Соскоблив ножом схваченную свежим морозцем собачью мочу, вползаю в лямки, поднимаюсь, слегка подпрыгиваю, умащивая груз на спине, поднимаю ружье, подсвистываю прячущую глаза собаку и, крякнув для начала, начинаю шевелить ногами в сторону брошенной людьми деревни Чебоксары, расположенной на краю огромного и летом непроходимого Чебоксарского болота. Несколько километров по разъезженной и окаменелой грунтовой дороге пролетели незаметно. В быстро спускающихся сумерках на фоне зажигающихся на небе неестественно ярких звезд темным погостом нарисовались разрушенные крыши и покосившиеся стены умершей деревни. Захлопнув скрипучую дверь мало-мальски сохранившейся избы, быстро распаковываю рюкзак, затапливаю русскую печку, стелю каремат1 и спальник под уютное шкворчание закипающей каши. Разомлевший Соболь с высунутым от нахлынувших чувств и запахов языком старательно отслеживает глазами траекторию моих рук, щедро упихивающих в котелок куски говяжьей тушенки. Пока допревает каша и заваривается чай, выскакиваю на улицу и вприпрыжку добегаю до начала болота, подскакиваю и несколько раз с разгона бью пятками сапог по льду, проверяя его крепость. Пятнадцатиградусный мороз сделал уже свое дело. Несмотря на то, что на улице еще 3 ноября, слой льда достаточно толст, чтобы не разрушиться от моих посягательств на его девственность.

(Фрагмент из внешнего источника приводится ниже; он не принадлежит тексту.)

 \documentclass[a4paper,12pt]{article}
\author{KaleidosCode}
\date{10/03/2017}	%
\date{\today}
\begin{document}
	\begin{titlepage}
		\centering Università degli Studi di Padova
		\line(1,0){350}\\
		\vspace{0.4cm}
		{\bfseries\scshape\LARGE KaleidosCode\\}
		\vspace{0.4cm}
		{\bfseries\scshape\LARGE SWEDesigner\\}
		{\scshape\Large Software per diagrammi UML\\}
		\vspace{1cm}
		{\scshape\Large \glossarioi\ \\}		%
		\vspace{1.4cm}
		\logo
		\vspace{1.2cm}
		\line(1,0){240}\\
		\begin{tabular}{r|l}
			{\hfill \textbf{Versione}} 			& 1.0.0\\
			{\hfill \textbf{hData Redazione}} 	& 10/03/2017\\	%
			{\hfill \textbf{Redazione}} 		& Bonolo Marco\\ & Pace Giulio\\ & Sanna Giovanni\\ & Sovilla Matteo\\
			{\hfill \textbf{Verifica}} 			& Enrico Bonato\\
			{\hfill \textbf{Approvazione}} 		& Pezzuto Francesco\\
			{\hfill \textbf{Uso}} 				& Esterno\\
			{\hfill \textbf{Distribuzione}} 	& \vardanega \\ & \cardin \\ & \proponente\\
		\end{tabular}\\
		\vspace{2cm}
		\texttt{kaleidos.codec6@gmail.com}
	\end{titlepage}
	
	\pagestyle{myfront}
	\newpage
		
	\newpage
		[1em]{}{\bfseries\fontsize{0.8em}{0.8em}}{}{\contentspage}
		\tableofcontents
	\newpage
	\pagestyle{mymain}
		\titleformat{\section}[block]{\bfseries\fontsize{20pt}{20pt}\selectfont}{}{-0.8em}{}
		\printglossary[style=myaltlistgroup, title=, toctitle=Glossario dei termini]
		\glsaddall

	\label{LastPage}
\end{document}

Набив животы, укладываемся вдвоем на полу рядышком с печкой и начинаем разглядывать в свете дрожащего пламени свечи пятисотметровую карту, на которой прямой полосой отмечен наш путь. А путь этот пролегает через шестикилометровый участок чистого болота, несколько километров заболоченного мелколесья и сорок километров дремучей тайги, заканчиваясь на излучине речки Черной, на крутом косогоре, где в окружении вековых сосен уютно притулилась старая и насквозь знакомая промысловая избушка. Там, забросившись моторкой еще в начале октября, ждет меня мой старинный друг, охотник-промысловик Стас Дерябин, закончивший когда-то Казанский авиационный с красным дипломом и плюнувший в конце концов на весь этот безумный мир с высокой колокольни. Умница и рукодельник, суровый в делах и теплый в личных взаимоотношениях, не терпящий фальши и предательства, самозабвенно любящий тайгу и знающий о ней практически все, он позвал меня на соболиную охоту, считая, что мои обычные сентябрьские набеги в эти края, когда я на байдарке ежегодно пробираюсь по таежной речке вверх против течения для азартной охоты на откормившихся за лето глухарей, не дают полного представления об истинных прелестях русской охоты.